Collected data
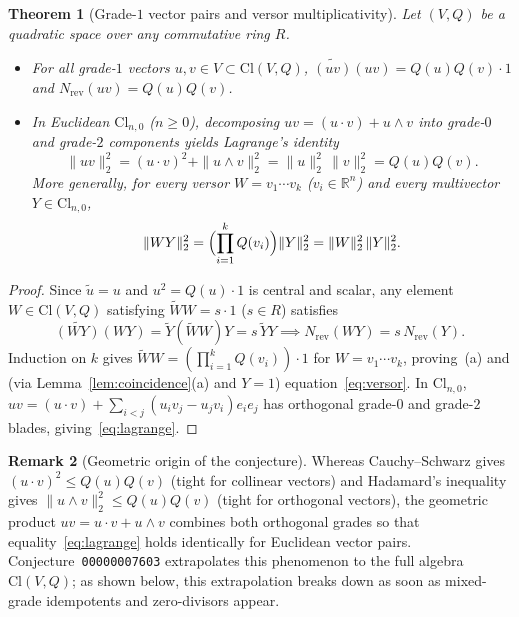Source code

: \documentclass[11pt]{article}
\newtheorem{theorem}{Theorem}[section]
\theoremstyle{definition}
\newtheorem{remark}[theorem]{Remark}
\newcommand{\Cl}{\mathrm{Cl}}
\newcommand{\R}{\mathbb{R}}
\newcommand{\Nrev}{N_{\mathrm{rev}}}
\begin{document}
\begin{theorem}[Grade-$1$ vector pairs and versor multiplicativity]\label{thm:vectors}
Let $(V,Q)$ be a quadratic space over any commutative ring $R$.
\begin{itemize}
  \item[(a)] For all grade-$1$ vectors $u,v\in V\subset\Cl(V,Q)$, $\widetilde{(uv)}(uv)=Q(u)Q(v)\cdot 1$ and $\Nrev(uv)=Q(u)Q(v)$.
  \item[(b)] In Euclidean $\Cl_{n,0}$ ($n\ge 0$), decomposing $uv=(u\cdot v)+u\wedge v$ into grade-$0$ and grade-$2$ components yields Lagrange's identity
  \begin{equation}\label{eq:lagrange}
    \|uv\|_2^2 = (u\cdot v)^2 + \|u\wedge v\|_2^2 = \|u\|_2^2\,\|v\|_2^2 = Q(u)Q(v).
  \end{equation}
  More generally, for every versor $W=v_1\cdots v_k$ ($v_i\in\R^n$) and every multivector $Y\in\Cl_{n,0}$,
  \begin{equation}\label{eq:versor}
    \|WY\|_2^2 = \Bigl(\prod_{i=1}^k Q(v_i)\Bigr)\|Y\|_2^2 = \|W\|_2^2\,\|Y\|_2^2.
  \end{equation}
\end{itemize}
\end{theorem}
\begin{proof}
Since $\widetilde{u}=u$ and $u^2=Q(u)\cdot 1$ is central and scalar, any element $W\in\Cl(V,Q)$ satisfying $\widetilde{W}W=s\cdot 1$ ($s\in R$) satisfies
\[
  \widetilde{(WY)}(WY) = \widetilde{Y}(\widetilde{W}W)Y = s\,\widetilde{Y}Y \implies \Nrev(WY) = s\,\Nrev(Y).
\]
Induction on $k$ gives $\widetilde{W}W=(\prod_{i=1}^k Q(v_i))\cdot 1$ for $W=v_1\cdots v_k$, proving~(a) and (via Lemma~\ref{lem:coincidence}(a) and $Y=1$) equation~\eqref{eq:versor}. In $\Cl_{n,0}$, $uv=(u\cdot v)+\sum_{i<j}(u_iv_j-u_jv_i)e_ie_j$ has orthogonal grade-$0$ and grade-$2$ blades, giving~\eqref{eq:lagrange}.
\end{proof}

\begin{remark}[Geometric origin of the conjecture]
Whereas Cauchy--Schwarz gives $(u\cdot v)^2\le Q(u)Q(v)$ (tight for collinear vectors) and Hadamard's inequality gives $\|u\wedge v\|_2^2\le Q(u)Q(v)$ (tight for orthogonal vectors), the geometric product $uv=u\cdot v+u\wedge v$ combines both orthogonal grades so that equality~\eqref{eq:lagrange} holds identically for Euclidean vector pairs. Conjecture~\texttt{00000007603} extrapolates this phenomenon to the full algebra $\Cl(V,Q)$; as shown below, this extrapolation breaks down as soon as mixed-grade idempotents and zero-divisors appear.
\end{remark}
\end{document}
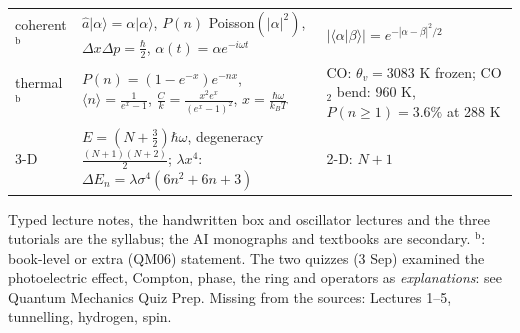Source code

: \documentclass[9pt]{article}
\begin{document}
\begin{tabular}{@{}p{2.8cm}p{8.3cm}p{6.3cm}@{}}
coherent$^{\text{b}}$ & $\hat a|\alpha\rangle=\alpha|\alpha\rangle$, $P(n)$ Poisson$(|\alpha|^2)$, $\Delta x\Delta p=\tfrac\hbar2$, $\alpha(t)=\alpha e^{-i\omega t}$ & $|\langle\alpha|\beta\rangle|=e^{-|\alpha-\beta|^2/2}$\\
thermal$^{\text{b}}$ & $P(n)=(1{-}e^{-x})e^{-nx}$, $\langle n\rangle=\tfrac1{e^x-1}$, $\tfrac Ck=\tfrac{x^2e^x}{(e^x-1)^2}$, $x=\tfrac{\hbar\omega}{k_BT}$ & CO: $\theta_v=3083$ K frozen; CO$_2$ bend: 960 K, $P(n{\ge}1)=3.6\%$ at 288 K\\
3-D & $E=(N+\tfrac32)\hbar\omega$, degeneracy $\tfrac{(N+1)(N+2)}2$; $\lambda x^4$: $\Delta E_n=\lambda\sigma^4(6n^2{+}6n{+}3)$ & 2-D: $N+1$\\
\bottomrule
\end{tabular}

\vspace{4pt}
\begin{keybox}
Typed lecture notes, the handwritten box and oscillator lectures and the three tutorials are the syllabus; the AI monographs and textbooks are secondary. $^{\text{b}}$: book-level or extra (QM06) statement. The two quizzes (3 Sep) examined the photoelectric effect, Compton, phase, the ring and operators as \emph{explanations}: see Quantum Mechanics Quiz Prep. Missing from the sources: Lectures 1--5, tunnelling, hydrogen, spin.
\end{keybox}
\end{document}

==

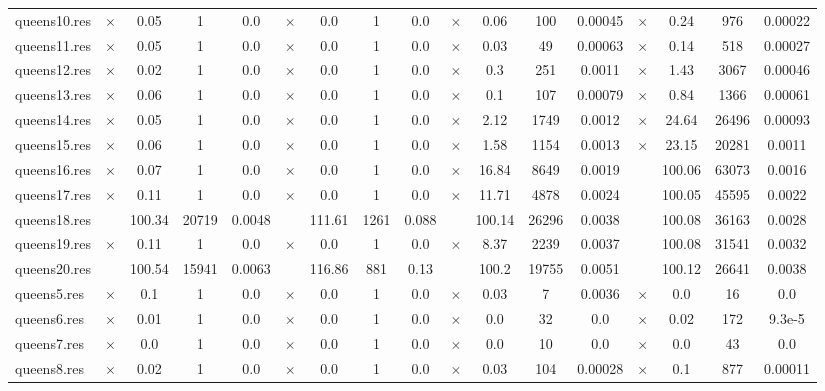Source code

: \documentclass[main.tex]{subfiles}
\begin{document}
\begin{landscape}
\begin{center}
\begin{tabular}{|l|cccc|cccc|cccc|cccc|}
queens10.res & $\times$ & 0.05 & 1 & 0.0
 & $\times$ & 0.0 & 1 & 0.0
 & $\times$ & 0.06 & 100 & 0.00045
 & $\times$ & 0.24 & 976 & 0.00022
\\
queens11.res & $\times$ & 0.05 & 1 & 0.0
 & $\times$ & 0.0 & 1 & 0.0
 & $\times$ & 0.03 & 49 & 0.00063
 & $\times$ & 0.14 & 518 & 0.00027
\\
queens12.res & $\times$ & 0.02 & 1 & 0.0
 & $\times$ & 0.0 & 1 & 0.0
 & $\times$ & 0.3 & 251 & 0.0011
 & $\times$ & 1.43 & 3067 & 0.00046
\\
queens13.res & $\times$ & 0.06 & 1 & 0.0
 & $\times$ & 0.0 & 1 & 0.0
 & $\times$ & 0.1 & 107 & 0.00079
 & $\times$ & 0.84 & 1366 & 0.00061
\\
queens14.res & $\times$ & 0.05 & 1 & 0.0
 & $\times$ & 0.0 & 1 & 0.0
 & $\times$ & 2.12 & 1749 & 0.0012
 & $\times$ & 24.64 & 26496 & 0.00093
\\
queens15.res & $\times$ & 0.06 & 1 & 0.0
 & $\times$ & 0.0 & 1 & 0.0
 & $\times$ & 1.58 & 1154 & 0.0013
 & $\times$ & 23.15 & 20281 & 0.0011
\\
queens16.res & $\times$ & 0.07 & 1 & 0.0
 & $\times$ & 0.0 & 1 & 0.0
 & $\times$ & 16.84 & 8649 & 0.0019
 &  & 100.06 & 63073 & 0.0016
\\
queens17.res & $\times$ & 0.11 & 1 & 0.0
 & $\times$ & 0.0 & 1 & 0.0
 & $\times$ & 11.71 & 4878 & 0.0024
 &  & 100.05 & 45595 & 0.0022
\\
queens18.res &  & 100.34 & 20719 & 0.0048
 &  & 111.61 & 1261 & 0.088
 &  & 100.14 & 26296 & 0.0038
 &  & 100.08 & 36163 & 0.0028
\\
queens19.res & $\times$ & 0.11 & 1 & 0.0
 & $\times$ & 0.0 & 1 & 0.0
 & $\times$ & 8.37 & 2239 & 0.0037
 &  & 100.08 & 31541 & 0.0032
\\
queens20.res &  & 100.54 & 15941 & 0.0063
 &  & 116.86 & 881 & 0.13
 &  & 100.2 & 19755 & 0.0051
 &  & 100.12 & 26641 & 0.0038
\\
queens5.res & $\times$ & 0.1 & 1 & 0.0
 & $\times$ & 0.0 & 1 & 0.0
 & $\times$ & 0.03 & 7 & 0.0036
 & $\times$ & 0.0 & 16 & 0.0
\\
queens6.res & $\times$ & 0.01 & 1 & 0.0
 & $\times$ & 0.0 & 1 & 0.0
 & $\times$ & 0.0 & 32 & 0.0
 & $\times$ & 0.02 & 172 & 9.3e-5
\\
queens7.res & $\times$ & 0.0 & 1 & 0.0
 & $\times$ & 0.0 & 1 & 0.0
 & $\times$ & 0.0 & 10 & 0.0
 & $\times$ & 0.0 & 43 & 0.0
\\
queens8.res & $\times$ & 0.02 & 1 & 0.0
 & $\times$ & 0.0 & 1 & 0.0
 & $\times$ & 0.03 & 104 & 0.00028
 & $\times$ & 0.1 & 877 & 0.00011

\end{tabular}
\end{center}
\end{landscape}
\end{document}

*Activity*:
Search the entries above for the string "wedge", and report each line where it occurs.

*Solved exercise*:
  \item[(b)] In Euclidean $\Cl_{n,0}$ ($n\ge 0$), decomposing $uv=(u\cdot v)+u\wedge v$ into grade-$0$ and grade-$2$ components yields Lagrange's identity
    \|uv\|_2^2 = (u\cdot v)^2 + \|u\wedge v\|_2^2 = \|u\|_2^2\,\|v\|_2^2 = Q(u)Q(v).
Whereas Cauchy--Schwarz gives $(u\cdot v)^2\le Q(u)Q(v)$ (tight for collinear vectors) and Hadamard's inequality gives $\|u\wedge v\|_2^2\le Q(u)Q(v)$ (tight for orthogonal vectors), the geometric product $uv=u\cdot v+u\wedge v$ combines both orthogonal grades so that equality~\eqref{eq:lagrange} holds identically for Euclidean vector pairs. Conjecture~\texttt{00000007603} extrapolates this phenomenon to the full algebra $\Cl(V,Q)$; as shown below, this extrapolation breaks down as soon as mixed-grade idempotents and zero-divisors appear.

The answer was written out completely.